The BBC has lowered its bid for a rise in the cost of the licence fee from 2.3% to 1.8% above inflation.
The government's licence fee decision is expected later this year
Rival broadcasters had criticised as excessive the original bid, which sought a licence price of £180 by 2013.
Director General Mark Thompson said a rise was still needed to meet the costs of switchover to digital TV.
He also said plans to move Five Live, and the sports and children's departments to Salford would be shelved if the fee settlement was inadequate.
The reduced licence fee bid would mean a price of £149 by 2013 in today's terms - below the £162.66 which a government-funded report found was the level the public would be willing to pay.
The Department for Culture, Media and Sport has yet to decide the level of the licence fee settlement, which is expected to be announced at the end of the year.
There has been speculation as to whether the government will sanction a settlement above or below inflation, which is likely to take effect next April.
Mr Thompson said in a speech in London that there would be difficult decisions ahead in the event of a low licence fee settlement, which he said needed to be "realistic" to fund the ambitious digital switchover.

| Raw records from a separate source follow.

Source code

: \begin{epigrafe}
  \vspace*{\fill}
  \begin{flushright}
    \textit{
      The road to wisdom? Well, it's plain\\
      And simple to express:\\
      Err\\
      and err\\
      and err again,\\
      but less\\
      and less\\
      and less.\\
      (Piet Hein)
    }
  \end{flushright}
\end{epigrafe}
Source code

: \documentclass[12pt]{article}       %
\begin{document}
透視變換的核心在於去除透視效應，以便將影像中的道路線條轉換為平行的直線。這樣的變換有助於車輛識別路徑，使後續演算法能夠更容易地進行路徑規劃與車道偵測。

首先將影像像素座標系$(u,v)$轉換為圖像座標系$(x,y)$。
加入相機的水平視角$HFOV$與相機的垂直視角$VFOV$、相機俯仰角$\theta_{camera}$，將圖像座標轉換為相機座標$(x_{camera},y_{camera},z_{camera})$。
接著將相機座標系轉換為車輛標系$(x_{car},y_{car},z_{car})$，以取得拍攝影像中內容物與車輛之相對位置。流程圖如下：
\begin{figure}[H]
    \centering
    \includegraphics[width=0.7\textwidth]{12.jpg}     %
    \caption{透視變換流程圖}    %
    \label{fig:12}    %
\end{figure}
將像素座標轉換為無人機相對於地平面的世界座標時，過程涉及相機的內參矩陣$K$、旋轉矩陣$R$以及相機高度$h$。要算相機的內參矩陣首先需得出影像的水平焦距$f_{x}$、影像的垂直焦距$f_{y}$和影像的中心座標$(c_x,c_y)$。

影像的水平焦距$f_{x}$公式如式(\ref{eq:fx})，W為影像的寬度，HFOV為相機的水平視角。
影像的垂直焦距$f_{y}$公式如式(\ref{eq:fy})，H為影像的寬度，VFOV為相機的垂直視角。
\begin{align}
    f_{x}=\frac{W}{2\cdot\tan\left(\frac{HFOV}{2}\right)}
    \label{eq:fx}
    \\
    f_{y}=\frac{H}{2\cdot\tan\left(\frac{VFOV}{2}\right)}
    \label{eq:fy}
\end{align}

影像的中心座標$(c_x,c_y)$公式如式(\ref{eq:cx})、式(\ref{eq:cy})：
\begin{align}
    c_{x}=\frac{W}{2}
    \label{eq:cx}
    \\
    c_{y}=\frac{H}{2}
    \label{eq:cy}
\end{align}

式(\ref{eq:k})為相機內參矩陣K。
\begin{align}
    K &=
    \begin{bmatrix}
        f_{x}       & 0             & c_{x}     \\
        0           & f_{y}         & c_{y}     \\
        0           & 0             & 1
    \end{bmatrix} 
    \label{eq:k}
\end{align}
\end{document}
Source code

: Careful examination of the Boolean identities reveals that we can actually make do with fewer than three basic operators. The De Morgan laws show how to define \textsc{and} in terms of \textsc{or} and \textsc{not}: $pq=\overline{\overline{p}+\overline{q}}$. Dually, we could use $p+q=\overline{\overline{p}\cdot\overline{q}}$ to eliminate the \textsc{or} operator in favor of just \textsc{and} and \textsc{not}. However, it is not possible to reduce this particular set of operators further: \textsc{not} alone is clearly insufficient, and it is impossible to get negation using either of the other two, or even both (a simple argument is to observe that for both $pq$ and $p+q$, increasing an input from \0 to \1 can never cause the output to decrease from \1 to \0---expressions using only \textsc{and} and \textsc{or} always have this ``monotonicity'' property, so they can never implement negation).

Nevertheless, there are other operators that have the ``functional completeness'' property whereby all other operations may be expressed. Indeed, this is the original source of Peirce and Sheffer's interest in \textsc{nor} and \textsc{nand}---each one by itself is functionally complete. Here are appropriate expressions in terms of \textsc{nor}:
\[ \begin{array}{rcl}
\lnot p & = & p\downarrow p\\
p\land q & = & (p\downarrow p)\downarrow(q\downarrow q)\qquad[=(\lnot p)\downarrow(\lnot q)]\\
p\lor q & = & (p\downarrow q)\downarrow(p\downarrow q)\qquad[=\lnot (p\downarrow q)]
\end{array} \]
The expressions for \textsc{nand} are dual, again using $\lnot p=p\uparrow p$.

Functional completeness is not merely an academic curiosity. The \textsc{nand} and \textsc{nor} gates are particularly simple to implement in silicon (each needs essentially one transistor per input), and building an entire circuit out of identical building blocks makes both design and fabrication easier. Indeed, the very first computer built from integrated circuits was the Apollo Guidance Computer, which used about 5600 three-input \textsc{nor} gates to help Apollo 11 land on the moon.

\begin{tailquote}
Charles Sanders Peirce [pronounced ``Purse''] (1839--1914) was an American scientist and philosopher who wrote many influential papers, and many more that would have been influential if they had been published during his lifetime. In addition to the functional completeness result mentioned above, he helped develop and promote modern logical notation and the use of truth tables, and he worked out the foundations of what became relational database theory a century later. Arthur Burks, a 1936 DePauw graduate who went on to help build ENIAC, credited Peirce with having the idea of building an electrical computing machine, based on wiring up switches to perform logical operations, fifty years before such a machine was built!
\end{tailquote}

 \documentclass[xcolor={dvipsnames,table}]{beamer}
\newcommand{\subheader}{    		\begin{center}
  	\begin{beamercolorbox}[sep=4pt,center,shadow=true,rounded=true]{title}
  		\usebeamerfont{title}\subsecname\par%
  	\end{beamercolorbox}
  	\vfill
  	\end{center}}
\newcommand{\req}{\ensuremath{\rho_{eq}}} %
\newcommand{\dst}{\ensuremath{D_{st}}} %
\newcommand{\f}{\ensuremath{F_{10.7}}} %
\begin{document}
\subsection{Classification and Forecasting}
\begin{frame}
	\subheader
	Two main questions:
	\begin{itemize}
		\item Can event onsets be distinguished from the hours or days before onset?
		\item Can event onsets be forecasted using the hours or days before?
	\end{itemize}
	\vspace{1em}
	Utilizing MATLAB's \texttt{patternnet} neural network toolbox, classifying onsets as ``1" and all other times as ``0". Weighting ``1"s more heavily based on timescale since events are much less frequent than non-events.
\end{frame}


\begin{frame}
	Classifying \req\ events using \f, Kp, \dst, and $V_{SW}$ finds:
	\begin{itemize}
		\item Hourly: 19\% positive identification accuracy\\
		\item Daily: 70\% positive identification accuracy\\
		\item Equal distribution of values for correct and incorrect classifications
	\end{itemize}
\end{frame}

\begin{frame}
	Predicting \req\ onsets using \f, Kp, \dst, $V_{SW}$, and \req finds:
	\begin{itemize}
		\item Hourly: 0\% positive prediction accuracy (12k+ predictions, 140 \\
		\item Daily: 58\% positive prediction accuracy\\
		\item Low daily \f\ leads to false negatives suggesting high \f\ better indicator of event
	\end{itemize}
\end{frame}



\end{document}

"This is a project of great size and intricacy. The risks are formidable. If it is under-resourced it will fail. It's a simple as that - and the failure will impact on many millions of households.
"We can't do everything. We can't rob existing core services to pay for switchover," added Mr Thompson
He added that only a BBC which did no more than it was currently doing would warrant a reduction in funding.

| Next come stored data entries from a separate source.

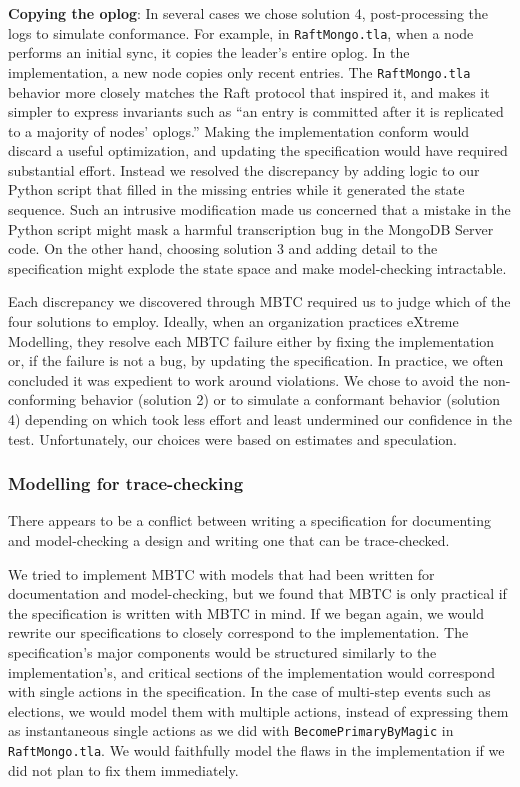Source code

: \documentclass{vldb}
\begin{document}
\textbf{Copying the oplog}: In several cases we chose solution 4, post-processing the logs to simulate conformance. For example, in \texttt{RaftMongo.tla}, when a node performs an initial sync, it copies the leader's entire oplog.
In the implementation, a new node copies only recent entries.
The \texttt{RaftMongo.tla} behavior more closely matches the Raft protocol that inspired it, and makes it simpler to express invariants such as ``an entry is committed after it is replicated to a majority of nodes' oplogs.''
Making the implementation conform would discard a useful optimization, and updating the specification would have required substantial effort.
Instead we resolved the discrepancy by adding logic to our Python script that filled in the missing entries while it generated the state sequence.
Such an intrusive modification made us concerned that a mistake in the Python script might mask a harmful transcription bug in the MongoDB Server code.
On the other hand, choosing solution 3 and adding detail to the specification might explode the state space and make model-checking intractable.

Each discrepancy we discovered through MBTC required us to judge which of the four solutions to employ. 
Ideally, when an organization practices eXtreme Modelling, they resolve each MBTC failure either by fixing the implementation or, if the failure is not a bug, by updating the specification.
In practice, we often concluded it was expedient to work around violations.
We chose to avoid the non-conforming behavior (solution 2) or to simulate a conformant behavior (solution 4) depending on which took less effort and least undermined our confidence in the test.
Unfortunately, our choices were based on estimates and speculation.

\subsubsection{Modelling for trace-checking}
\label{subsubsec:modelling_for_trace_checking}

There appears to be a conflict between writing a specification for documenting and model-checking a design and writing one that can be trace-checked.

We tried to implement MBTC with models that had been written for documentation and model-checking, but we found that MBTC is only practical if the specification is written with MBTC in mind.
If we began again, we would rewrite our specifications to closely correspond to the implementation.
The specification's major components would be structured similarly to the implementation's, and critical sections of the implementation would correspond with single actions in the specification.
In the case of multi-step events such as elections, we would model them with multiple actions, instead of expressing them as instantaneous single actions as we did with \texttt{BecomePrimaryByMagic} in \texttt{RaftMongo.tla}.
We would faithfully model the flaws in the implementation if we did not plan to fix them immediately.
\end{document}
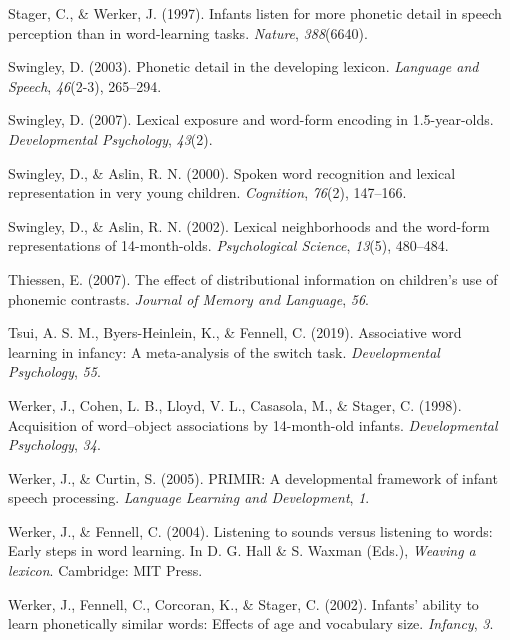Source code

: \documentclass[english,,man]{apa6}
\begin{document}
\leavevmode\hypertarget{ref-stager1997}{}%
Stager, C., \& Werker, J. (1997). Infants listen for more phonetic detail in speech perception than in word-learning tasks. \emph{Nature}, \emph{388}(6640).

\leavevmode\hypertarget{ref-swingley2003}{}%
Swingley, D. (2003). Phonetic detail in the developing lexicon. \emph{Language and Speech}, \emph{46}(2-3), 265--294.

\leavevmode\hypertarget{ref-swingley2007}{}%
Swingley, D. (2007). Lexical exposure and word-form encoding in 1.5-year-olds. \emph{Developmental Psychology}, \emph{43}(2).

\leavevmode\hypertarget{ref-swingley2000}{}%
Swingley, D., \& Aslin, R. N. (2000). Spoken word recognition and lexical representation in very young children. \emph{Cognition}, \emph{76}(2), 147--166.

\leavevmode\hypertarget{ref-swingley2002}{}%
Swingley, D., \& Aslin, R. N. (2002). Lexical neighborhoods and the word-form representations of 14-month-olds. \emph{Psychological Science}, \emph{13}(5), 480--484.

\leavevmode\hypertarget{ref-thiessen2007}{}%
Thiessen, E. (2007). The effect of distributional information on children's use of phonemic contrasts. \emph{Journal of Memory and Language}, \emph{56}.

\leavevmode\hypertarget{ref-tsui2019}{}%
Tsui, A. S. M., Byers-Heinlein, K., \& Fennell, C. (2019). Associative word learning in infancy: A meta-analysis of the switch task. \emph{Developmental Psychology}, \emph{55}.

\leavevmode\hypertarget{ref-werker1998}{}%
Werker, J., Cohen, L. B., Lloyd, V. L., Casasola, M., \& Stager, C. (1998). Acquisition of word--object associations by 14-month-old infants. \emph{Developmental Psychology}, \emph{34}.

\leavevmode\hypertarget{ref-werker2005}{}%
Werker, J., \& Curtin, S. (2005). PRIMIR: A developmental framework of infant speech processing. \emph{Language Learning and Development}, \emph{1}.

\leavevmode\hypertarget{ref-werker2004}{}%
Werker, J., \& Fennell, C. (2004). Listening to sounds versus listening to words: Early steps in word learning. In D. G. Hall \& S. Waxman (Eds.), \emph{Weaving a lexicon}. Cambridge: MIT Press.

\leavevmode\hypertarget{ref-werker2002}{}%
Werker, J., Fennell, C., Corcoran, K., \& Stager, C. (2002). Infants' ability to learn phonetically similar words: Effects of age and vocabulary size. \emph{Infancy}, \emph{3}.
\end{document}
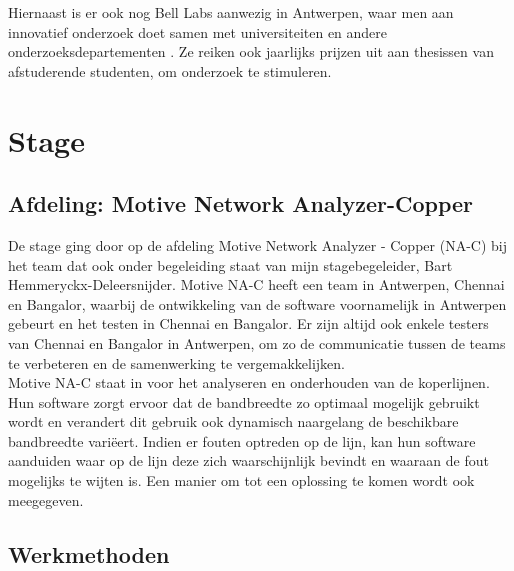 \documentclass[10pt,a4paper]{article}
\begin{document}
Hiernaast is er ook nog Bell Labs aanwezig in Antwerpen, waar men aan innovatief onderzoek doet samen met universiteiten en andere onderzoeksdepartementen . Ze reiken ook jaarlijks prijzen uit aan thesissen van afstuderende studenten, om onderzoek te stimuleren. 

\section{Stage}
\label{stage}
\subsection{Afdeling: Motive Network Analyzer-Copper}
\label{afdeling}
De stage ging door op de afdeling Motive Network Analyzer - Copper (NA-C) bij het team dat ook onder begeleiding staat van mijn stagebegeleider, Bart Hemmeryckx-Deleersnijder. Motive NA-C heeft een team in Antwerpen, Chennai en Bangalor, waarbij de ontwikkeling van de software voornamelijk in Antwerpen gebeurt en het testen in Chennai en Bangalor. Er zijn altijd ook enkele testers van Chennai en Bangalor in Antwerpen, om zo de communicatie tussen de teams te verbeteren en de samenwerking te vergemakkelijken.\\
Motive NA-C staat in voor het analyseren en onderhouden van de koperlijnen. Hun software zorgt ervoor dat de bandbreedte zo optimaal mogelijk gebruikt wordt en verandert dit gebruik ook dynamisch naargelang de beschikbare bandbreedte vari\"eert. Indien er fouten optreden op de lijn, kan hun software aanduiden waar op de lijn deze zich waarschijnlijk bevindt en waaraan de fout mogelijks te wijten is. Een manier om tot een oplossing te komen wordt ook meegegeven.
\subsection{Werkmethoden}
\label{methoden}
\end{document}
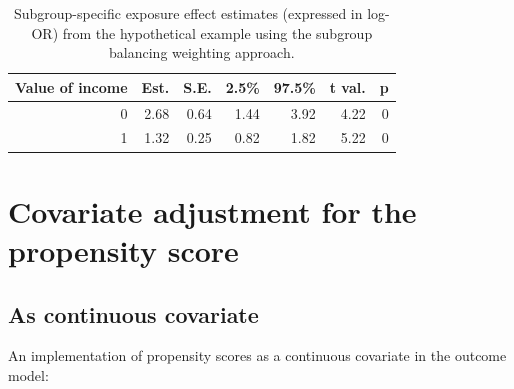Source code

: \documentclass[
  letterpaper,
  DIV=11,
  numbers=noendperiod]{scrreprt}
\begin{document}
\hypertarget{tbl-w-balance}{}
\begin{table}[!h]
\caption{\label{tbl-w-balance}Subgroup-specific exposure effect estimates (expressed in log-OR) from
the hypothetical example using the subgroup balancing weighting
approach. }\tabularnewline

\centering
\begin{tabular}{rrrrrrr}
\toprule
Value of income & Est. & S.E. & 2.5\% & 97.5\% & t val. & p\\
\midrule
0 & 2.68 & 0.64 & 1.44 & 3.92 & 4.22 & 0\\
1 & 1.32 & 0.25 & 0.82 & 1.82 & 5.22 & 0\\
\bottomrule
\end{tabular}
\end{table}

\hypertarget{covariate-adjustment-for-the-propensity-score}{%
\section{Covariate adjustment for the propensity
score}\label{covariate-adjustment-for-the-propensity-score}}

\hypertarget{as-continuous-covariate}{%
\subsection{As continuous covariate}\label{as-continuous-covariate}}

An implementation of propensity scores as a continuous covariate in the
outcome model:
\end{document}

Mr Thompson predicted that the new BBC Trust, which replaces the board of governors, would only approve the relocation of thousands of staff from London to Salford, near Manchester, if the plan "could demonstrate robust value for money, and the licence fee settlement made it affordable".
"In the event of a low settlement, I would not even be able to recommend it to them," he said.

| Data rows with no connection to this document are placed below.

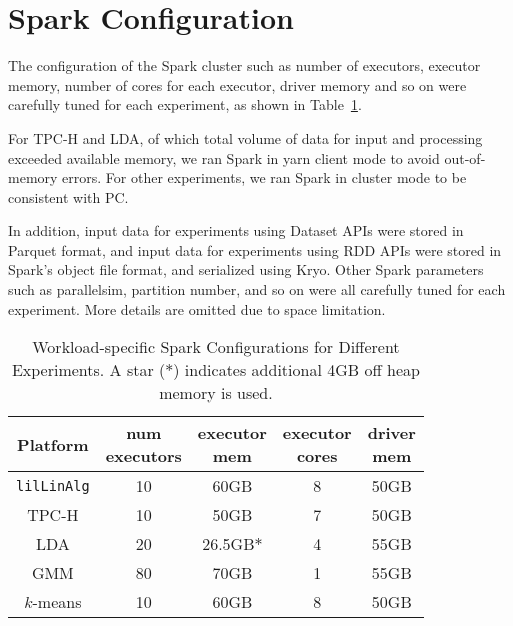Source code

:\section{Spark Configuration}
\label{sec:spark}

The configuration of the Spark cluster such as number of
executors, executor memory, number of cores for each executor, driver
memory and so on were carefully tuned for each
experiment, as shown in Table~\ref{fig:sparkConf}.

For TPC-H and LDA, of which total volume of data for input and
processing exceeded available memory, we ran Spark in yarn client
mode to avoid out-of-memory errors. For other experiments, we ran Spark
in cluster mode to be consistent with PC.

In addition, input data for experiments
using Dataset APIs were stored in Parquet format, and input data for
experiments using RDD APIs were stored in Spark's object file format,
and serialized using Kryo. Other Spark parameters such as parallelsim,
partition number, and so on were all carefully tuned for each experiment. More details
are omitted due to space limitation.

\begin{table}[H]
\begin{center}
\begin{tabular}{|c||c|c|c|c|}
\hline
Platform & \makecell{num\\executors} & \makecell{executor \\mem} & \makecell{executor \\cores}& \makecell{driver \\mem}\\
\hline
\texttt{lilLinAlg} &10 & 60GB & 8 & 50GB \\
TPC-H &10 & 50GB & 7 & 50GB \\
LDA &20 & 26.5GB$*$ &4 & 55GB\\
GMM&80 & 70GB & 1 & 55GB\\
$k$-means &10 &60GB & 8 & 50GB\\
\hline
\end{tabular}
\caption{Workload-specific Spark Configurations for Different
  Experiments. A star ($*$) indicates additional 4GB off heap memory is used.}
\label{fig:sparkConf}
\end{center}
\end{table}

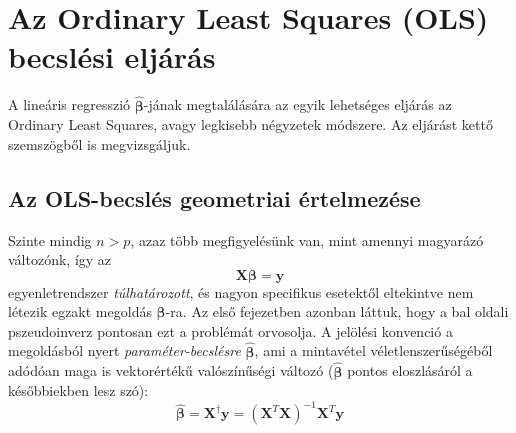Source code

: \documentclass[14p]{report}
\def\pmb{\boldsymbol}
\def\ebeta{\hat{\pmb{\beta}}}
\newcounter{y}
\newcounter{z}
\begin{document}
	\section{Az Ordinary Least Squares (OLS) becslési eljárás}
	A lineáris regresszió $\ebeta$-jának megtalálására az egyik lehetséges eljárás az Ordinary Least Squares, avagy legkisebb négyzetek módszere. Az eljárást kettő szemszögből is megvizsgáljuk.
	
	\subsection{Az OLS-becslés geometriai értelmezése}
	Szinte mindig $n > p$, azaz több megfigyelésünk van, mint amennyi magyarázó változónk, így az
	\[
		\pmb{X}\pmb{\beta} = \pmb{y}
	\]
	 egyenletrendszer \emph{túlhatározott}, és nagyon specifikus esetektől eltekintve nem létezik egzakt megoldás $\pmb{\beta}$-ra. Az első fejezetben azonban láttuk, hogy a bal oldali pszeudoinverz pontosan ezt a problémát orvosolja. A jelölési konvenció a megoldásból nyert \emph{paraméter-becslésre} $\ebeta$, ami a mintavétel véletlenszerűségéből adódóan maga is vektorértékű valószínűségi változó ($\ebeta$ pontos eloszlásáról a későbbiekben lesz szó):
	\[
	\ebeta = \pmb{X}^{\dagger}\pmb{y} = (\pmb{X}^T\pmb{X})^{-1}\pmb{X}^T\pmb{y}
	\]
	
\end{document}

"We would have to find other, more modest, ways of increasing our investment in the north."
Conservative shadow culture secretary Hugo Swire said the government had to publish the BBC's revised estimates "if the licence fee payers are to have any confidence in the final licence fee settlement".
"This is a public service broadcaster and as such should offer the best possible value for money, not what the viewing public will put up with," he said.
Liberal Democrat media spokesman Don Foster criticised the Treasury for failing to decide what had to be included in the licence fee, adding: "It's equally disturbing that we don't know for how long the licence fee agreement will last.
"Too much uncertainty remains and could blight the prospects of the BBC remaining the world's pre-eminent public service broadcaster."
Labour chairwoman Hazel Blears, the MP for Salford, said it was "vital" that the BBC relocation plan went ahead.
"It would be a missed opportunity of epic proportions if the BBC board renege on their promises," she said.
The new agreement about the licence fee is unlikely to cover the entire 10-year period of the next BBC Charter, which comes into effect next year.